胸の鼓動
豪華な屋敷の奥にその部屋はあった。
ドアを開けると桃色と赤。生きた肉塊と血管でできた洞窟のような部屋だ。
「これは参加者たちの心臓の拡大複製じゃよ。動いているのはもう君のだけだがね。デスゲーム優勝おめでとう。」
杖で示された先には人間の頭ほどの巨大な心臓が硬く力強く拍動している。そのリズムは俺の心臓の動きと同期していて遅滞は感じられない。よく見ると部屋の内壁には動きを止めた同じような心臓がびっしりと埋め込まれている。

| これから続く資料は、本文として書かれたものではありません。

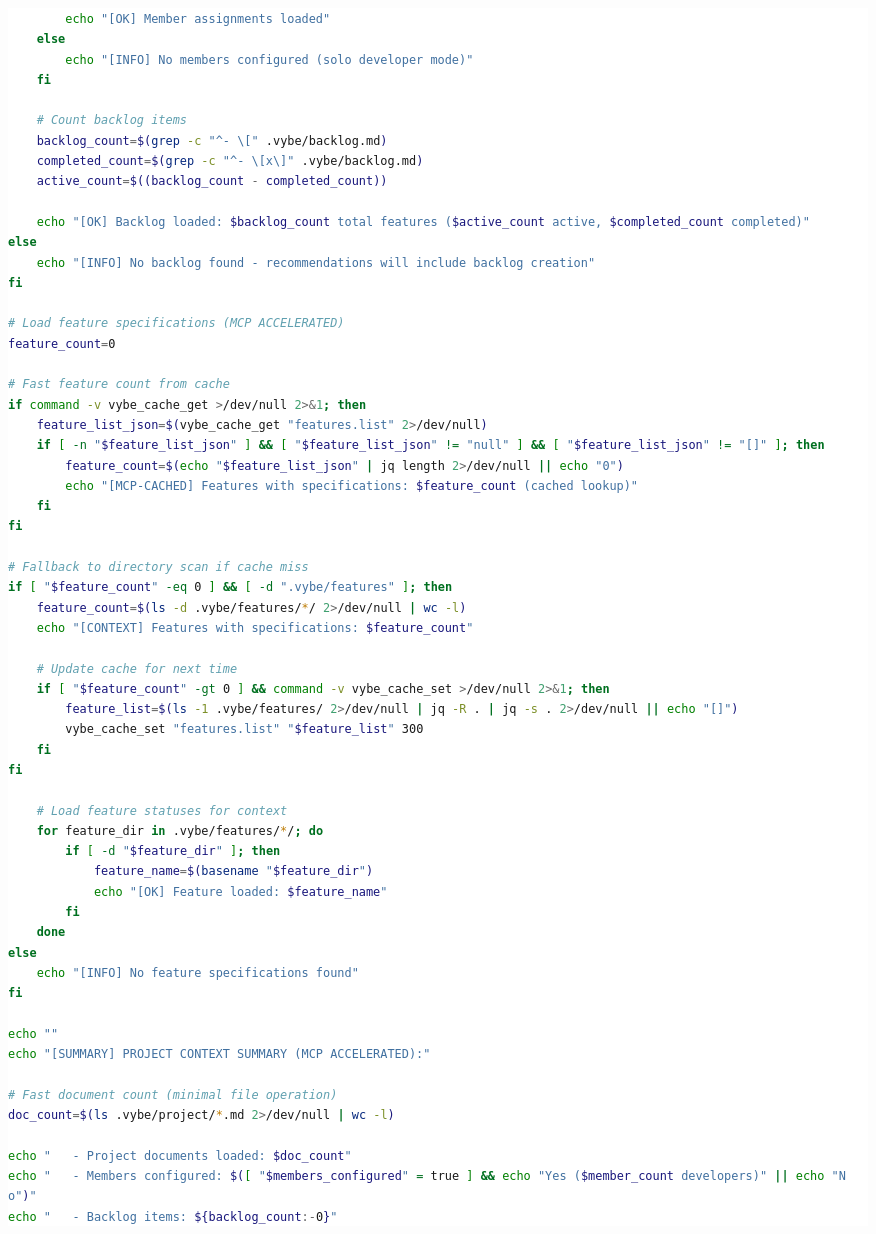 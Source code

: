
 ```bash
        echo "[OK] Member assignments loaded"
    else
        echo "[INFO] No members configured (solo developer mode)"
    fi
    
    # Count backlog items
    backlog_count=$(grep -c "^- \[" .vybe/backlog.md)
    completed_count=$(grep -c "^- \[x\]" .vybe/backlog.md)
    active_count=$((backlog_count - completed_count))
    
    echo "[OK] Backlog loaded: $backlog_count total features ($active_count active, $completed_count completed)"
else
    echo "[INFO] No backlog found - recommendations will include backlog creation"
fi

# Load feature specifications (MCP ACCELERATED)
feature_count=0

# Fast feature count from cache
if command -v vybe_cache_get >/dev/null 2>&1; then
    feature_list_json=$(vybe_cache_get "features.list" 2>/dev/null)
    if [ -n "$feature_list_json" ] && [ "$feature_list_json" != "null" ] && [ "$feature_list_json" != "[]" ]; then
        feature_count=$(echo "$feature_list_json" | jq length 2>/dev/null || echo "0")
        echo "[MCP-CACHED] Features with specifications: $feature_count (cached lookup)"
    fi
fi

# Fallback to directory scan if cache miss
if [ "$feature_count" -eq 0 ] && [ -d ".vybe/features" ]; then
    feature_count=$(ls -d .vybe/features/*/ 2>/dev/null | wc -l)
    echo "[CONTEXT] Features with specifications: $feature_count"
    
    # Update cache for next time
    if [ "$feature_count" -gt 0 ] && command -v vybe_cache_set >/dev/null 2>&1; then
        feature_list=$(ls -1 .vybe/features/ 2>/dev/null | jq -R . | jq -s . 2>/dev/null || echo "[]")
        vybe_cache_set "features.list" "$feature_list" 300
    fi
fi
    
    # Load feature statuses for context
    for feature_dir in .vybe/features/*/; do
        if [ -d "$feature_dir" ]; then
            feature_name=$(basename "$feature_dir")
            echo "[OK] Feature loaded: $feature_name"
        fi
    done
else
    echo "[INFO] No feature specifications found"
fi

echo ""
echo "[SUMMARY] PROJECT CONTEXT SUMMARY (MCP ACCELERATED):"

# Fast document count (minimal file operation)
doc_count=$(ls .vybe/project/*.md 2>/dev/null | wc -l)

echo "   - Project documents loaded: $doc_count"
echo "   - Members configured: $([ "$members_configured" = true ] && echo "Yes ($member_count developers)" || echo "No")"
echo "   - Backlog items: ${backlog_count:-0}"
```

「君たちが危機に陥り鼓動が早くなったとき、そのスリルをわしに伝えるためのものだ。ゲーム観戦をより楽しむための仕組みだな。全員が死を確信した前半の山場では、動悸で部屋中が波打って凄かったぞ」
デスゲーム主催者の老人は心底嬉しそうな笑いをもらし、俺は憎しみで焼かれるような思いを飲み込んだ。
「なぜこんなゲームを催しているのか理由を教えてくれ、というのがお前の望みだったな。教えてもいいが大した話でもないぞ。
わしは現役時代、ちょっとした決定の加減によって大勢の人間が死ぬ仕事をしておった。その頃は人間の生死を数字でしか見ていなかったし、そのように感覚が麻痺していないとできない仕事だった。そのせいなのか、老いた今も近づいてくる自分の死に意味を見出せない。自分がやってきたことの重さにも、自分の死にも実感が持てないまま死にたくはない。その頃の感覚では数十人の死なんて誤差の範囲だったから、お前がなぜそのように怒っているのかもわしにはわからんのだ」
「じゃあお前がデスゲームに参加したらいいだろ!死の恐怖なんてみんなたっぷり味わって死んでいったからさあ!」
俺はボディガードの腕をかいくぐって老人に襲いかかろうとした。
老人はニヤリと笑い、手の中のスイッチを押した。
爆薬付きの首輪が爆発し、俺の首が宙を舞った。
角度の加減か怒りが天に届いたか、俺の首は老人の首元に飛び、頸動脈を噛み切った。
二人の動脈血がシャワーのように部屋を濡らした。
「ああやっぱり、わしが恐れていた通り、生も死も無意味……ただの現象に過ぎんのだよなあ」
そう言ってデスゲーム主催者は死んだ。